New research from Spain has unveiled a possible link between large-scale gamebird release and Little Bustard population stability.
The study comes following news in February that the Spanish population of Little Bustard has crashed – over the period from 1998-2017, numbers have plummeted by 76% across the country, leading the Spanish Ornithological Society (SEO) to recommend that the species should be classified as Endangered.
In the research, the team documented the spatial-temporal patterns and intensity of Red-legged Partridge releases in the province of Ciudad Real, in Castile-La Mancha, Spain, over a 15-year period between 2002 and 2016. They linked these to the local changes in abundance of Little Bustards, based on two surveys of the species, in 2005 and 2016.

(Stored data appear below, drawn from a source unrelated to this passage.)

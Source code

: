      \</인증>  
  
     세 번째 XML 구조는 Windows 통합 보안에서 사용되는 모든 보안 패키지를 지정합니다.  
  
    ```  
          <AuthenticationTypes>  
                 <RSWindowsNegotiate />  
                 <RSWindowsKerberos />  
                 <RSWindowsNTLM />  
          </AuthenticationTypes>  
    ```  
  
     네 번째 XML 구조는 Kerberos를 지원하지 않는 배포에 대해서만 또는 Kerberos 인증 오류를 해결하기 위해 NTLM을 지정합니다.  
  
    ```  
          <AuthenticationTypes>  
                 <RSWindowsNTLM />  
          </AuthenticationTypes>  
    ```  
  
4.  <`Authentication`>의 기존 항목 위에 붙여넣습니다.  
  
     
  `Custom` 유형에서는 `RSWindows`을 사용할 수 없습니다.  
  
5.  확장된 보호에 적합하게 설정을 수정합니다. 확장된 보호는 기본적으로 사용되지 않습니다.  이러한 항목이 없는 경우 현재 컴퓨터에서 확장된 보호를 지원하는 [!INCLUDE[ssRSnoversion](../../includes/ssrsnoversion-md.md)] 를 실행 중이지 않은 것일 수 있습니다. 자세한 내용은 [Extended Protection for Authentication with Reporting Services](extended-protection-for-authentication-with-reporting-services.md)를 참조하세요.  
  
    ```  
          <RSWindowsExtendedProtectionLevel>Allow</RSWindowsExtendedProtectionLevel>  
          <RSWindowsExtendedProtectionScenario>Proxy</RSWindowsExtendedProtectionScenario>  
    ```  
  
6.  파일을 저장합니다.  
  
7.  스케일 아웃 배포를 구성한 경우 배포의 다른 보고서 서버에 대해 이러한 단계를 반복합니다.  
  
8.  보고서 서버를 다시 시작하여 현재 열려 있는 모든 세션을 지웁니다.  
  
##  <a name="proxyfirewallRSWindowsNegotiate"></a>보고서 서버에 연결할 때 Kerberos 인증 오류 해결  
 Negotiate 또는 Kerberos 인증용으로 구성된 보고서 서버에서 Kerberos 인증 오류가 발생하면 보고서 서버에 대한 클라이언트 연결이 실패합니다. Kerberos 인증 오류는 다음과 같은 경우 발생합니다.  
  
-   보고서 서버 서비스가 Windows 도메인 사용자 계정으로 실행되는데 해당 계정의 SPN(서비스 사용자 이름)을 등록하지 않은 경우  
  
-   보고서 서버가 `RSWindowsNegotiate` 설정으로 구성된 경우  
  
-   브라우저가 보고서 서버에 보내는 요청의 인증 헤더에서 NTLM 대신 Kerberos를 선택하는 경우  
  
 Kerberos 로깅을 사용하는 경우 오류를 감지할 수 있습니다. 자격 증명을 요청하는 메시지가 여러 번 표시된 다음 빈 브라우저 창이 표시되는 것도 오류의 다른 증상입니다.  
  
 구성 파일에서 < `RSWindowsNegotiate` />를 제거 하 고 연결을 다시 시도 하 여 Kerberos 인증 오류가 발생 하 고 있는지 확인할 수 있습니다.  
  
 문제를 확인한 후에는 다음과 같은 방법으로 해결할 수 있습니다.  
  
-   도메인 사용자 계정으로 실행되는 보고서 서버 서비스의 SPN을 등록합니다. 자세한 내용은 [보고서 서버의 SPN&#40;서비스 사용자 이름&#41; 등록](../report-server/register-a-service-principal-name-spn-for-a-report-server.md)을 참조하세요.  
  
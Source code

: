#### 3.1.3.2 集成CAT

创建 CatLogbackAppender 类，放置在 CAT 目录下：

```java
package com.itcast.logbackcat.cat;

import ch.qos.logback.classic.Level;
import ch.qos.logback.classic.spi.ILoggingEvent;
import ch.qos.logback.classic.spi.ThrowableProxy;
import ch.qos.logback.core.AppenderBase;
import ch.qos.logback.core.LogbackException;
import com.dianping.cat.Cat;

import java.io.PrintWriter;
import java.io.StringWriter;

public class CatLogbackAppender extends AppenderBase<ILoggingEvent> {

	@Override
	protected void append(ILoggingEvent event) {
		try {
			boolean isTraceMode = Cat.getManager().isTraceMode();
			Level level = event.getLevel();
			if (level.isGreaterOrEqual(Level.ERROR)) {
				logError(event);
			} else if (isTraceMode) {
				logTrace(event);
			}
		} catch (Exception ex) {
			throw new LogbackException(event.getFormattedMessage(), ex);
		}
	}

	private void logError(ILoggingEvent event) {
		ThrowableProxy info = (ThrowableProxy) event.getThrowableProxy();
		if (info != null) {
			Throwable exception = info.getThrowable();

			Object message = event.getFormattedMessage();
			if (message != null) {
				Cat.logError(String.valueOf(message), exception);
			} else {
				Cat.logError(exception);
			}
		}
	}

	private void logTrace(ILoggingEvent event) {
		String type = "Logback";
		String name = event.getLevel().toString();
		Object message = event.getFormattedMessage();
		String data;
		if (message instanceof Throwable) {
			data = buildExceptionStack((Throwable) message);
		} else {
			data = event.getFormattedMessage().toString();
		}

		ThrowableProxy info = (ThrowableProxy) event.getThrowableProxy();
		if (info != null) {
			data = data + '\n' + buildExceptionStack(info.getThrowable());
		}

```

Within the province, it was found some 600,000 Red-legged Partridges were released annually over at least 20% of the area. Releasing intensity varied between estates and fluctuated over the 15-year study period. Overall, numbers of Little Bustards dropped by some 46% between the two surveys, with the decrease being more marked in the west of the province.
However, contrary to expectation, the only hunting estates where Little Bustards did not decrease were those with a higher intensity of partridge releases. This surprising revelation may be a consequence of management measures or other factors that benefit bustards and are more prevalent on those estates than elsewhere, such as game crop provision, predator control or habitat quality.
It may thus prove that the survival of Little Bustard in some parts of Spain may depend on how intensive gamebird releases are and how the immediate landscape is managed with this industry in mind.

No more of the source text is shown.